Smart City is an Internet and telecommunications provider that offers Wi-Fi services to exhibitors and visitors at convention centers and large events. The FCC initiated an investigation in late June 2014 after receiving an informal complaint from a Smart City competitor – a company providing equipment that permits users to establish hotspots as an alternative to venue-based broadband providers. The FCC’s investigation revealed that Smart City automatically sent deauthentication information to prevent Wi-Fi users’ devices seeking to utilize hotspots independent of Smart City’s network, finding this to be a violation of Section 333 of the Communications Act. These blocking actions took place at several venues. Further, the FCC found no evidence that the actions were at all related to network security or other reasonable network management practices, which potentially would have justified them.

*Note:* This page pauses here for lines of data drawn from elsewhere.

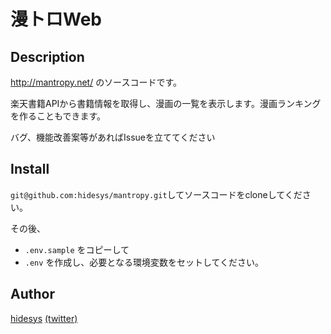 漫トロWeb
====

## Description
http://mantropy.net/ のソースコードです。

楽天書籍APIから書籍情報を取得し、漫画の一覧を表示します。漫画ランキングを作ることもできます。

バグ、機能改善案等があればIssueを立ててください

## Install
`git@github.com:hidesys/mantropy.git`してソースコードをcloneしてください。

その後、
* `.env.sample`
をコピーして
* `.env`
を作成し、必要となる環境変数をセットしてください。

## Author
[hidesys](https://github.com/hidesys) [(twitter)](https://twitter.com/hidesys)
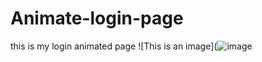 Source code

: # Animate-login-page
this is my login animated page
![This is an image](![image](https://user-images.githubusercontent.com/75322969/217289456-cb8ecbef-fbfb-47e2-b0e6-fa4e05e67313.png)

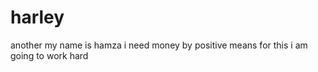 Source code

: # harley
another 
my name is hamza 
i need money by positive means 
for this i am going to work hard
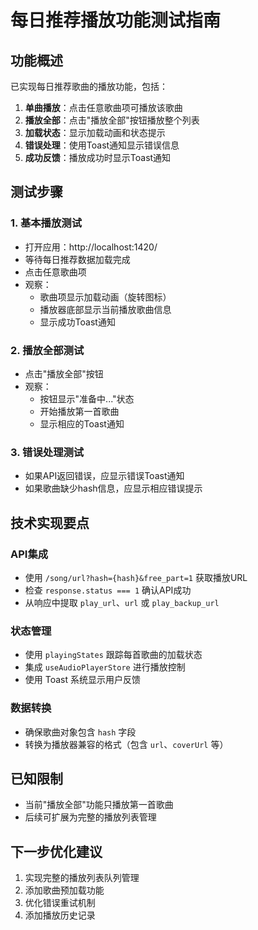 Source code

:# 每日推荐播放功能测试指南

## 功能概述
已实现每日推荐歌曲的播放功能，包括：

1. **单曲播放**：点击任意歌曲项可播放该歌曲
2. **播放全部**：点击"播放全部"按钮播放整个列表
3. **加载状态**：显示加载动画和状态提示
4. **错误处理**：使用Toast通知显示错误信息
5. **成功反馈**：播放成功时显示Toast通知

## 测试步骤

### 1. 基本播放测试
- 打开应用：http://localhost:1420/
- 等待每日推荐数据加载完成
- 点击任意歌曲项
- 观察：
  - 歌曲项显示加载动画（旋转图标）
  - 播放器底部显示当前播放歌曲信息
  - 显示成功Toast通知

### 2. 播放全部测试
- 点击"播放全部"按钮
- 观察：
  - 按钮显示"准备中..."状态
  - 开始播放第一首歌曲
  - 显示相应的Toast通知

### 3. 错误处理测试
- 如果API返回错误，应显示错误Toast通知
- 如果歌曲缺少hash信息，应显示相应错误提示

## 技术实现要点

### API集成
- 使用 `/song/url?hash={hash}&free_part=1` 获取播放URL
- 检查 `response.status === 1` 确认API成功
- 从响应中提取 `play_url`、`url` 或 `play_backup_url`

### 状态管理
- 使用 `playingStates` 跟踪每首歌曲的加载状态
- 集成 `useAudioPlayerStore` 进行播放控制
- 使用 Toast 系统显示用户反馈

### 数据转换
- 确保歌曲对象包含 `hash` 字段
- 转换为播放器兼容的格式（包含 `url`、`coverUrl` 等）

## 已知限制
- 当前"播放全部"功能只播放第一首歌曲
- 后续可扩展为完整的播放列表管理

## 下一步优化建议
1. 实现完整的播放列表队列管理
2. 添加歌曲预加载功能
3. 优化错误重试机制
4. 添加播放历史记录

This recent action is further proof that Wi-Fi blocking remains an enforcement focus for the FCC. Smart City’s consent decree provisions track closely to those imposed against Marriott late last year: penalty in excess of half-a-million dollars, 3-year compliance plan, admission of liability, and the immediate cessation of all Wi-Fi blocking activities. The FCC used the occasion to remind the public of its January 2015 Enforcement Advisory putting companies on notice that Wi-Fi blocking, like blocking of any authorized wireless communication, is a violation of the Communications Act. In the news release for the Smart City settlement, Enforcement Bureau Chief, Travis LeBlanc, issued a warning to all persons and companies using technologies to block Wi-Fi connections that such actions “are patently unlawful.” It will be interesting to monitor this space to determine whether the Commission has related enforcement actions in the pipeline, given that less than a year has passed since the Marriott consent decree was issued.